126The plaintiff's expert, Mr Barrow, is also an engineer. He is the principal of a firm, Evans and Peck, which has been involved in a number of large engineering projects. In his report (at paragraph 119) he indicated that he was unable to determine whether the calculation of "Skywalk Capital Expenditure" contained in Schedule 1 to the letter of Sydney Attractions Group dated 31 July 2008 was correct according to the records available. He, however, expressed a view in his report that he thought capital expenditure was of the order of $6,766,501.
127On the materials, however, he was simply unable to make an assessment of the true costs of the works undertaken within the scope of clause 13.7 (T521-528). Perhaps more importantly he gave the following evidence (at T510.19-510.26):
Q: You certainly agree that you have been unable to make an assessment of the true costs of the works undertaken within the clause 13.7 scope?
A: No. as I have said, I have stated I have not been able to relate the scope as I have seen in the development consents to this final claim.
Q: So you agree with the proposition I have just put to you?
A: I agree with the fact that I have not been able to relate the DA and the Section 96s to the claim.
128Mr Barrow made it abundantly clear that the lack of contractual documentation made his task very difficult. Further, he was simply unable to relate plans with the actual expenditure undertaken (T510.15).
129The plaintiff tendered approximately 438 invoices. As I have earlier observed, it made in final submissions a very detailed submission and analysis of those invoices. The first thing to observe about them however is that they do not total anywhere near the $7 odd million claimed to have been involved in the capital expenditure.
130The defendant submits, and again I must say I agree, that the invoices themselves do not support a finding that the clause 13.7 capital expenditure was in fact the $5,783,371.27 or any other amount exceeding $5 million. A number of reasons are given for this.
131First, it is submitted by the defendant that it is not evident from many of the invoices that they relate to the construction and completion of Skywalk. Whilst it is true that some of the invoices specifically refer to Skywalk (e.g. using the schedule of invoices, documents 2, 6 and 15), the great proportion depend upon a code attributed to them and in turn decisions made by members of staff along the lines already described which, for the reasons already described, do not provide a clear and cogent relationship between the invoice and the capital expenditure in clause 13.7. This is particularly underscored by the absence of contractual documentation to which the invoices could relate.

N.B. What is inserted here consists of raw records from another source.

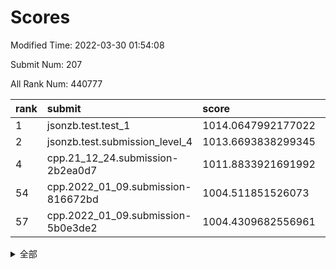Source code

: # Scores

Modified Time: 2022-03-30 01:54:08

Submit Num: 207

All Rank Num: 440777

| rank |               submit               |       score        |       sigma        | pk_num |
| :--- | :--------------------------------- | :----------------- | :----------------- | :----- |
| 1    | jsonzb.test.test_1                 | 1014.0647992177022 | 0.823295750557936  | 8521   |
| 2    | jsonzb.test.submission_level_4     | 1013.6693838299345 | 0.8662197108690644 | 8521   |
| 4    | cpp.21_12_24.submission-2b2ea0d7   | 1011.8833921691992 | 0.7730468576600363 | 8516   |
| 54   | cpp.2022_01_09.submission-816672bd | 1004.511851526073  | 0.7055639815597    | 8519   |
| 57   | cpp.2022_01_09.submission-5b0e3de2 | 1004.4309682556961 | 0.7256553668302149 | 8520   |


<details>
<summary>全部</summary>

| rank |                 submit                 |       score        |       sigma        | pk_num |
| :--- | :------------------------------------- | :----------------- | :----------------- | :----- |
| 1    | jsonzb.test.test_1                     | 1014.0647992177022 | 0.823295750557936  | 8521   |
| 2    | jsonzb.test.submission_level_4         | 1013.6693838299345 | 0.8662197108690644 | 8521   |
| 3    | gobigger.level_3.submission_level_3_42 | 1012.289967307003  | 0.7947301349756328 | 8515   |
| 4    | cpp.21_12_24.submission-2b2ea0d7       | 1011.8833921691992 | 0.7730468576600363 | 8516   |
| 5    | gobigger.level_3.submission_level_3_10 | 1011.6501010647056 | 0.7807057992054914 | 8520   |
| 6    | gobigger.level_3.submission_level_3_33 | 1011.5426065938991 | 0.776844393989379  | 8520   |
| 7    | gobigger.level_3.submission_level_3_16 | 1011.3442646581689 | 0.7685445031994939 | 8516   |
| 8    | gobigger.level_3.submission_level_3_26 | 1011.2289459124488 | 0.7750294787605256 | 8517   |
| 9    | gobigger.level_3.submission_level_3_15 | 1011.2250266344113 | 0.7879643340820405 | 8520   |
| 10   | gobigger.level_3.submission_level_3_1  | 1011.2214264183732 | 0.7470343288813591 | 8517   |
| 11   | gobigger.level_3.submission_level_3_44 | 1011.2146456272359 | 0.7588686436732296 | 8521   |
| 12   | gobigger.level_3.submission_level_3_34 | 1011.1857779912433 | 0.7936406813614854 | 8519   |
| 13   | gobigger.level_3.submission_level_3_14 | 1011.0739355126045 | 0.795094924081865  | 8521   |
| 14   | gobigger.level_3.submission_level_3_22 | 1010.9381626005742 | 0.7866987005491108 | 8509   |
| 15   | gobigger.level_3.submission_level_3_31 | 1010.8735436638975 | 0.7832690234484521 | 8514   |
| 16   | gobigger.level_3.submission_level_3_0  | 1010.8126737997633 | 0.772294217952659  | 8518   |
| 17   | gobigger.level_3.submission_level_3_46 | 1010.6299925634978 | 0.7663643250668944 | 8522   |
| 18   | gobigger.level_3.submission_level_3_2  | 1010.5616722466273 | 0.7822837802085406 | 8518   |
| 19   | gobigger.level_3.submission_level_3_23 | 1010.5012166651908 | 0.7759344985164853 | 8516   |
| 20   | gobigger.level_3.submission_level_3_29 | 1010.4715940974463 | 0.7759469079051499 | 8520   |
| 21   | gobigger.level_3.submission_level_3_37 | 1010.321739643673  | 0.7357436630861883 | 8516   |
| 22   | gobigger.level_3.submission_level_3_35 | 1010.2503619638039 | 0.7470396777194513 | 8519   |
| 23   | gobigger.level_3.submission_level_3_39 | 1010.15173580976   | 0.7561972605917863 | 8515   |
| 24   | gobigger.level_3.submission_level_3_18 | 1010.0928224487366 | 0.7693622386851952 | 8517   |
| 25   | gobigger.level_3.submission_level_3_27 | 1010.0846334142215 | 0.7592168692337024 | 8517   |
| 26   | gobigger.level_3.submission_level_3_8  | 1010.0770235578918 | 0.7633603754591725 | 8521   |
| 27   | gobigger.level_3.submission_level_3_13 | 1010.0672322633964 | 0.7874239107521552 | 8515   |
| 28   | gobigger.level_3.submission_level_3_28 | 1010.0397852968198 | 0.7496262256007016 | 8516   |
| 29   | gobigger.level_3.submission_level_3_48 | 1009.7832556145206 | 0.7627784000501283 | 8515   |
| 30   | gobigger.level_3.submission_level_3_3  | 1009.7675102433516 | 0.7557658761596374 | 8520   |
| 31   | gobigger.level_3.submission_level_3_11 | 1009.6794733405947 | 0.7356461996483389 | 8518   |
| 32   | gobigger.level_3.submission_level_3_47 | 1009.6766925162456 | 0.7749733871478909 | 8521   |
| 33   | gobigger.level_3.submission_level_3_6  | 1009.6211943094031 | 0.7549858407960313 | 8520   |
| 34   | gobigger.level_3.submission_level_3_40 | 1009.4942075147796 | 0.7456477171185394 | 8516   |
| 35   | gobigger.level_3.submission_level_3_17 | 1009.4290764696873 | 0.7657023025395973 | 8514   |
| 36   | gobigger.level_3.submission_level_3_20 | 1009.3068121806964 | 0.7432993374210619 | 8515   |
| 37   | gobigger.level_3.submission_level_3_19 | 1009.2164978411186 | 0.7747087623670152 | 8521   |
| 38   | gobigger.level_3.submission_level_3_7  | 1009.1693751914809 | 0.7361890112040342 | 8521   |
| 39   | gobigger.level_3.submission_level_3_21 | 1009.1274887685631 | 0.7497211590316206 | 8520   |
| 40   | gobigger.level_3.submission_level_3_43 | 1009.1270819083047 | 0.7563456265953943 | 8518   |
| 41   | gobigger.level_3.submission_level_3_45 | 1008.9988521705908 | 0.7427910040378721 | 8514   |
| 42   | gobigger.level_3.submission_level_3_49 | 1008.885207716113  | 0.7424826053683791 | 8515   |
| 43   | gobigger.level_3.submission_level_3_41 | 1008.8118687385966 | 0.7352603723423246 | 8518   |
| 44   | gobigger.level_3.submission_level_3_5  | 1008.7743545995587 | 0.7355099994908183 | 8516   |
| 45   | gobigger.level_3.submission_level_3_24 | 1008.7157902034737 | 0.733960718337183  | 8516   |
| 46   | gobigger.level_3.submission_level_3_25 | 1008.6852627367934 | 0.7471589561995539 | 8520   |
| 47   | gobigger.level_3.submission_level_3_30 | 1008.6358064253491 | 0.7528167734967429 | 8520   |
| 48   | gobigger.level_3.submission_level_3_4  | 1008.5815125637265 | 0.7360160224691004 | 8521   |
| 49   | gobigger.level_3.submission_level_3_32 | 1008.5060777020947 | 0.7482038106564027 | 8515   |
| 50   | gobigger.level_3.submission_level_3_38 | 1008.4497760216137 | 0.7578517948796069 | 8516   |
| 51   | gobigger.level_3.submission_level_3_12 | 1008.4333423794579 | 0.7567132713404757 | 8519   |
| 52   | gobigger.level_3.submission_level_3_9  | 1007.8926329822847 | 0.740874347276028  | 8517   |
| 53   | gobigger.level_3.submission_level_3_36 | 1007.8615048207404 | 0.740651017687178  | 8517   |
| 54   | cpp.2022_01_09.submission-816672bd     | 1004.511851526073  | 0.7055639815597    | 8519   |
| 55   | gobigger.level_1.submission_level_1_43 | 1004.508515038429  | 0.7161319828330472 | 8520   |
| 56   | gobigger.level_1.submission_level_1_8  | 1004.4424896668459 | 0.7167920139193663 | 8517   |
| 57   | cpp.2022_01_09.submission-5b0e3de2     | 1004.4309682556961 | 0.7256553668302149 | 8520   |
| 58   | gobigger.level_1.submission_level_1_49 | 1004.415598832827  | 0.7135180020418936 | 8518   |
| 59   | gobigger.level_1.submission_level_1_41 | 1004.3580695635885 | 0.7180621509033622 | 8516   |
| 60   | gobigger.level_1.submission_level_1_42 | 1004.095834279435  | 0.7192475407662425 | 8519   |
| 61   | gobigger.level_1.submission_level_1_13 | 1004.0902883383045 | 0.721974953901301  | 8519   |
| 62   | gobigger.level_1.submission_level_1_14 | 1004.085258111342  | 0.7062687132971689 | 8522   |
| 63   | gobigger.level_1.submission_level_1_48 | 1003.9499384620317 | 0.7197375948957105 | 8517   |
| 64   | gobigger.level_1.submission_level_1_17 | 1003.9270846488666 | 0.7059736337774865 | 8520   |
| 65   | gobigger.level_1.submission_level_1_37 | 1003.893654010821  | 0.7072718486193615 | 8517   |
| 66   | gobigger.level_1.submission_level_1_2  | 1003.7822152810782 | 0.7130785364294341 | 8517   |
| 67   | gobigger.level_1.submission_level_1_33 | 1003.7564685104431 | 0.7150755820078062 | 8520   |
| 68   | gobigger.level_1.submission_level_1_20 | 1003.7548070938949 | 0.7123341829574954 | 8513   |
| 69   | gobigger.level_1.submission_level_1_5  | 1003.7532086542615 | 0.7180121005367899 | 8519   |
| 70   | gobigger.level_1.submission_level_1_26 | 1003.6810268339699 | 0.7077726522027701 | 8521   |
| 71   | gobigger.level_1.submission_level_1_16 | 1003.6635326746916 | 0.7189677157855945 | 8517   |
| 72   | gobigger.level_1.submission_level_1_46 | 1003.6290158905674 | 0.716559835914188  | 8523   |
| 73   | gobigger.level_1.submission_level_1_31 | 1003.6008909269098 | 0.6987857404539979 | 8515   |
| 74   | gobigger.level_1.submission_level_1_10 | 1003.5473133225546 | 0.7113012207949311 | 8517   |
| 75   | gobigger.level_1.submission_level_1_36 | 1003.5441780517749 | 0.7176242059344587 | 8513   |
| 76   | gobigger.level_1.submission_level_1_38 | 1003.5205552286905 | 0.7189433525943094 | 8520   |
| 77   | gobigger.level_1.submission_level_1_23 | 1003.5074136644697 | 0.7270040202696451 | 8517   |
| 78   | gobigger.level_1.submission_level_1_32 | 1003.3960283066481 | 0.7172740305212209 | 8517   |
| 79   | gobigger.level_1.submission_level_1_11 | 1003.284015680618  | 0.7067433538082788 | 8512   |
| 80   | gobigger.level_1.submission_level_1_34 | 1003.2498085654925 | 0.7030823577922507 | 8514   |
| 81   | gobigger.level_1.submission_level_1_4  | 1003.2312616307587 | 0.7148797253166511 | 8518   |
| 82   | gobigger.level_1.submission_level_1_12 | 1003.1750480004216 | 0.7200135473933257 | 8513   |
| 83   | gobigger.level_1.submission_level_1_45 | 1003.1092679972506 | 0.7138383595444189 | 8520   |
| 84   | gobigger.level_1.submission_level_1_30 | 1003.0324362808489 | 0.7134324952578189 | 8511   |
| 85   | gobigger.level_1.submission_level_1_15 | 1003.0110400567693 | 0.7068166602591006 | 8510   |
| 86   | gobigger.level_1.submission_level_1_35 | 1003.0074612453956 | 0.7177113222489838 | 8522   |
| 87   | gobigger.level_1.submission_level_1_0  | 1003.0035196193627 | 0.7201247109500406 | 8517   |
| 88   | gobigger.level_1.submission_level_1_1  | 1002.914689341238  | 0.7348382471155986 | 8516   |
| 89   | gobigger.level_1.submission_level_1_27 | 1002.8593847019478 | 0.7319434620265175 | 8517   |
| 90   | gobigger.level_1.submission_level_1_28 | 1002.8297309012031 | 0.709004573591827  | 8512   |
| 91   | gobigger.level_1.submission_level_1_39 | 1002.8175247467323 | 0.7166226241118913 | 8515   |
| 92   | gobigger.level_1.submission_level_1_21 | 1002.8049845624188 | 0.7071908240087401 | 8517   |
| 93   | gobigger.level_1.submission_level_1_25 | 1002.7932434455665 | 0.7129458503061861 | 8519   |
| 94   | gobigger.level_1.submission_level_1_18 | 1002.7468715402297 | 0.7097641757280142 | 8519   |
| 95   | gobigger.level_1.submission_level_1_6  | 1002.7463492092534 | 0.7094832346264035 | 8514   |
| 96   | gobigger.level_1.submission_level_1_24 | 1002.61907014595   | 0.7195989589514684 | 8517   |
| 97   | gobigger.level_1.submission_level_1_7  | 1002.4611809626392 | 0.7109687437757919 | 8518   |
| 98   | gobigger.level_1.submission_level_1_40 | 1002.3230965945735 | 0.7189677811415323 | 8518   |
| 99   | gobigger.level_1.submission_level_1_29 | 1002.2206088865175 | 0.7228035332959426 | 8518   |
| 100  | gobigger.level_1.submission_level_1_44 | 1002.1309929292986 | 0.70582872172736   | 8520   |
| 101  | gobigger.level_1.submission_level_1_47 | 1001.9227044577801 | 0.7100037170074586 | 8522   |
| 102  | gobigger.level_1.submission_level_1_9  | 1001.6950877349843 | 0.7148016394661154 | 8516   |
| 103  | gobigger.level_1.submission_level_1_19 | 1001.5177212590319 | 0.6999992985975731 | 8515   |
| 104  | gobigger.level_1.submission_level_1_22 | 1001.1143234259652 | 0.7011952036164363 | 8514   |
| 105  | gobigger.level_1.submission_level_1_3  | 1000.4482417788583 | 0.7139036657693193 | 8522   |
| 106  | gobigger.random.submission_random_39   | 998.3147272982295  | 0.699429525073803  | 8520   |
| 107  | gobigger.random.submission_random_6    | 997.279183286783   | 0.7009357391035004 | 8513   |
| 108  | gobigger.random.submission_random_36   | 997.2667834509774  | 0.7073953107428663 | 8512   |
| 109  | gobigger.random.submission_random_45   | 997.1360923265754  | 0.703818788341614  | 8508   |
| 110  | gobigger.random.submission_random_19   | 997.1046071517886  | 0.6967043328431157 | 8518   |
| 111  | gobigger.random.submission_random_29   | 996.8789663717151  | 0.6970923543278118 | 8520   |
| 112  | gobigger.random.submission_random_42   | 996.8757039299785  | 0.7076239688485586 | 8514   |
| 113  | gobigger.random.submission_random_27   | 996.8664582781487  | 0.7150513844609776 | 8513   |
| 114  | gobigger.random.submission_random_32   | 996.8108749395698  | 0.7149669312762972 | 8519   |
| 115  | gobigger.random.submission_random_23   | 996.7166967711972  | 0.7114624571632303 | 8513   |
| 116  | gobigger.random.submission_random_47   | 996.6510014573743  | 0.7185546952929684 | 8522   |
| 117  | gobigger.random.submission_random_15   | 996.6359453925719  | 0.7061908878911556 | 8523   |
| 118  | gobigger.random.submission_random_26   | 996.4796482837645  | 0.7050695852099079 | 8517   |
| 119  | gobigger.random.submission_random_40   | 996.4102014425898  | 0.7131454790330491 | 8517   |
| 120  | gobigger.random.submission_random_18   | 996.3888127483439  | 0.7002188783289512 | 8516   |
| 121  | gobigger.random.submission_random_49   | 996.3504753409045  | 0.7005120941194984 | 8519   |
| 122  | gobigger.random.submission_random_37   | 996.2796601097225  | 0.690168820294182  | 8520   |
| 123  | gobigger.random.submission_random_43   | 996.2771837336579  | 0.7094902169684977 | 8517   |
| 124  | gobigger.random.submission_random_20   | 996.2475659657349  | 0.6937412799814217 | 8515   |
| 125  | gobigger.random.submission_random_12   | 996.2205618635413  | 0.7022095997082213 | 8517   |
| 126  | gobigger.random.submission_random_41   | 996.1959568460948  | 0.7249189396512272 | 8523   |
| 127  | gobigger.random.submission_random_4    | 996.1945278297597  | 0.7094592426551174 | 8514   |
| 128  | gobigger.random.submission_random_24   | 996.1539773410569  | 0.7201047081539822 | 8521   |
| 129  | gobigger.random.submission_random_46   | 996.0729484912013  | 0.6937817540722344 | 8515   |
| 130  | gobigger.random.submission_random_31   | 996.0695495025749  | 0.7058190498675663 | 8520   |
| 131  | gobigger.random.submission_random_9    | 996.0309674823391  | 0.7110223684779096 | 8512   |
| 132  | gobigger.random.submission_random_0    | 995.9402138322719  | 0.7067926959374258 | 8517   |
| 133  | gobigger.random.submission_random_1    | 995.926138596829   | 0.7139510578475002 | 8519   |
| 134  | gobigger.random.submission_random_25   | 995.9167371794845  | 0.7037819972639765 | 8517   |
| 135  | gobigger.random.submission_random_2    | 995.8615727288569  | 0.7103962922926936 | 8518   |
| 136  | gobigger.random.submission_random_44   | 995.8589551662587  | 0.708386451550949  | 8516   |
| 137  | gobigger.random.submission_random_38   | 995.8339153374174  | 0.7228958390444788 | 8519   |
| 138  | gobigger.random.submission_random_17   | 995.821286507634   | 0.7104878732043467 | 8516   |
| 139  | gobigger.random.submission_random_8    | 995.8015424027171  | 0.7076397312447799 | 8519   |
| 140  | gobigger.random.submission_random_33   | 995.7810508577211  | 0.7063776833429092 | 8521   |
| 141  | gobigger.random.submission_random_3    | 995.7487570290549  | 0.715120379787256  | 8519   |
| 142  | gobigger.random.submission_random_16   | 995.7236528961607  | 0.7126741677503057 | 8518   |
| 143  | gobigger.random.submission_random_30   | 995.6662204899508  | 0.7243830435476565 | 8516   |
| 144  | gobigger.random.submission_random_34   | 995.6236184263229  | 0.7129603703676083 | 8510   |
| 145  | gobigger.random.submission_random_35   | 995.5160297991857  | 0.712587399434988  | 8514   |
| 146  | gobigger.random.submission_random_22   | 995.3991331360594  | 0.7209166539701529 | 8513   |
| 147  | gobigger.random.submission_random_10   | 995.3633927601537  | 0.7259072174641243 | 8523   |
| 148  | gobigger.random.submission_random_21   | 995.3358247337615  | 0.7115951987685132 | 8520   |
| 149  | gobigger.random.submission_random_28   | 995.3327306103088  | 0.7146124047771688 | 8516   |
| 150  | gobigger.random.submission_random_13   | 995.3318163854417  | 0.7054772468830377 | 8520   |
| 151  | gobigger.random.submission_random_5    | 995.3151270836427  | 0.7143543907658154 | 8518   |
| 152  | gobigger.random.submission_random_7    | 994.9480550113367  | 0.7135188761053052 | 8515   |
| 153  | gobigger.random.submission_random_11   | 994.9185465818824  | 0.7165274814201676 | 8513   |
| 154  | gobigger.random.submission_random_14   | 994.7918810704401  | 0.7196905993247618 | 8519   |
| 155  | gobigger.random.submission_random_48   | 994.5663439579785  | 0.7277637325598489 | 8518   |
| 156  | gobigger.level_2.submission_level_2_26 | 994.3759048773684  | 0.7349086624920901 | 8522   |
| 157  | gobigger.level_2.submission_level_2_15 | 993.984678424618   | 0.7481846612229551 | 8513   |
| 158  | gobigger.level_2.submission_level_2_12 | 993.8412308933133  | 0.7399853919482485 | 8516   |
| 159  | gobigger.level_2.submission_level_2_42 | 993.8231893239516  | 0.7321307936216586 | 8517   |
| 160  | gobigger.level_2.submission_level_2_31 | 993.7772579998812  | 0.7239992856505572 | 8512   |
| 161  | gobigger.level_2.submission_level_2_10 | 993.6521732646618  | 0.7166179933917272 | 8521   |
| 162  | gobigger.level_2.submission_level_2_48 | 993.4654149323331  | 0.7506736107935338 | 8521   |
| 163  | gobigger.level_2.submission_level_2_40 | 993.3042152989274  | 0.7407808331388301 | 8516   |
| 164  | gobigger.level_2.submission_level_2_23 | 993.2587552935393  | 0.7263086770847877 | 8516   |
| 165  | gobigger.level_2.submission_level_2_22 | 993.1605271307775  | 0.7627470702915009 | 8514   |
| 166  | gobigger.level_2.submission_level_2_1  | 993.1400181570513  | 0.7551487221681007 | 8520   |
| 167  | gobigger.level_2.submission_level_2_34 | 993.0863797176206  | 0.7464828315187921 | 8517   |
| 168  | gobigger.level_2.submission_level_2_41 | 993.0295707669075  | 0.7421805638473272 | 8519   |
| 169  | gobigger.level_2.submission_level_2_16 | 993.0127204672466  | 0.7389720394413665 | 8512   |
| 170  | gobigger.level_2.submission_level_2_43 | 992.8539256263075  | 0.7327245297497569 | 8520   |
| 171  | gobigger.level_2.submission_level_2_39 | 992.8294694857491  | 0.7284776797830473 | 8516   |
| 172  | gobigger.level_2.submission_level_2_7  | 992.8265180337045  | 0.7394834512357308 | 8518   |
| 173  | gobigger.level_2.submission_level_2_21 | 992.8057134927312  | 0.7465616868813097 | 8521   |
| 174  | gobigger.level_2.submission_level_2_9  | 992.7181245899368  | 0.7525190212605666 | 8517   |
| 175  | gobigger.level_2.submission_level_2_6  | 992.5668059773469  | 0.725892524168235  | 8518   |
| 176  | gobigger.level_2.submission_level_2_49 | 992.5174915220238  | 0.7361856668764194 | 8522   |
| 177  | gobigger.level_2.submission_level_2_5  | 992.4840880966129  | 0.7267354772004294 | 8515   |
| 178  | gobigger.level_2.submission_level_2_46 | 992.462036526704   | 0.7418256995326777 | 8515   |
| 179  | gobigger.level_2.submission_level_2_3  | 992.3928147920293  | 0.7384905892371865 | 8516   |
| 180  | gobigger.level_2.submission_level_2_30 | 992.2995001215348  | 0.7455814003457987 | 8517   |
| 181  | gobigger.level_2.submission_level_2_32 | 992.2536127131463  | 0.7325487313672286 | 8520   |
| 182  | gobigger.level_2.submission_level_2_19 | 992.2486158125216  | 0.7604181265867218 | 8520   |
| 183  | gobigger.level_2.submission_level_2_28 | 992.2402096516614  | 0.753560847613631  | 8520   |
| 184  | gobigger.level_2.submission_level_2_8  | 992.1687507229757  | 0.7560932473378165 | 8519   |
| 185  | gobigger.level_2.submission_level_2_24 | 992.1489254333641  | 0.7640294655918336 | 8516   |
| 186  | gobigger.level_2.submission_level_2_4  | 991.9350683940932  | 0.7394758970026643 | 8519   |
| 187  | gobigger.level_2.submission_level_2_13 | 991.8844025566473  | 0.7723662789870338 | 8518   |
| 188  | gobigger.level_2.submission_level_2_35 | 991.817825688997   | 0.7426614872015707 | 8513   |
| 189  | gobigger.level_2.submission_level_2_0  | 991.8142078438331  | 0.744160021019743  | 8516   |
| 190  | gobigger.level_2.submission_level_2_27 | 991.7367865449061  | 0.7390889435766462 | 8519   |
| 191  | gobigger.level_2.submission_level_2_20 | 991.6516474301808  | 0.7503948200416972 | 8518   |
| 192  | gobigger.level_2.submission_level_2_38 | 991.5437055631901  | 0.7548908234098264 | 8515   |
| 193  | gobigger.level_2.submission_level_2_14 | 991.4801066814797  | 0.7475750190691492 | 8517   |
| 194  | gobigger.level_2.submission_level_2_25 | 991.4725403189113  | 0.762851886734052  | 8519   |
| 195  | gobigger.level_2.submission_level_2_45 | 991.4393530424783  | 0.7571258974207109 | 8520   |
| 196  | gobigger.level_2.submission_level_2_2  | 991.3498322026472  | 0.735845959969378  | 8518   |
| 197  | gobigger.level_2.submission_level_2_44 | 991.207035360616   | 0.7301300026828937 | 8520   |
| 198  | gobigger.level_2.submission_level_2_11 | 991.1290668314632  | 0.739174665203132  | 8515   |
| 199  | gobigger.level_2.submission_level_2_36 | 991.124114403094   | 0.7456342229304826 | 8518   |
| 200  | gobigger.level_2.submission_level_2_18 | 991.0913472313714  | 0.7617936396785927 | 8522   |
| 201  | gobigger.level_2.submission_level_2_33 | 991.0027481341783  | 0.7542354686792444 | 8516   |
| 202  | gobigger.level_2.submission_level_2_37 | 990.8697203137807  | 0.7666188354440169 | 8521   |
| 203  | gobigger.level_2.submission_level_2_47 | 990.7134712945846  | 0.7577979116229153 | 8518   |
| 204  | gobigger.level_2.submission_level_2_17 | 990.6092656336851  | 0.7775469049087456 | 8519   |
| 205  | gobigger.level_2.submission_level_2_29 | 990.5778810613014  | 0.7762758595715106 | 8516   |
| 206  | gobigger.none.submission_none_0        | 977.4891805374439  | 1.285052610500628  | 8519   |
| 207  | gobigger.none.submission_none_1        | 975.7397617900984  | 1.4583739597196228 | 8518   |

</details>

132Secondly, for many of the invoices, it is clearly not possible to know whether the words or products supplied related to works under the section 96 modified development approvals or works in performance of the design variations or works relating to the Skytour refurbishments.
133Thirdly, some of the invoices are dated before 5 July 2004 (being the date of completion of the Deed) and others are dated after the Skywalk Launch Date. In either case they arguably fall outside clause 13.7 expenditure.
134The defendant also submits that very few of the invoices include evidence of actual payment and there is no other evidence from which the court could conclude that the 438 invoices have been paid. It seems to me that the better view is that the invoices do amount to some proof of payment, the question really though is in respect of what.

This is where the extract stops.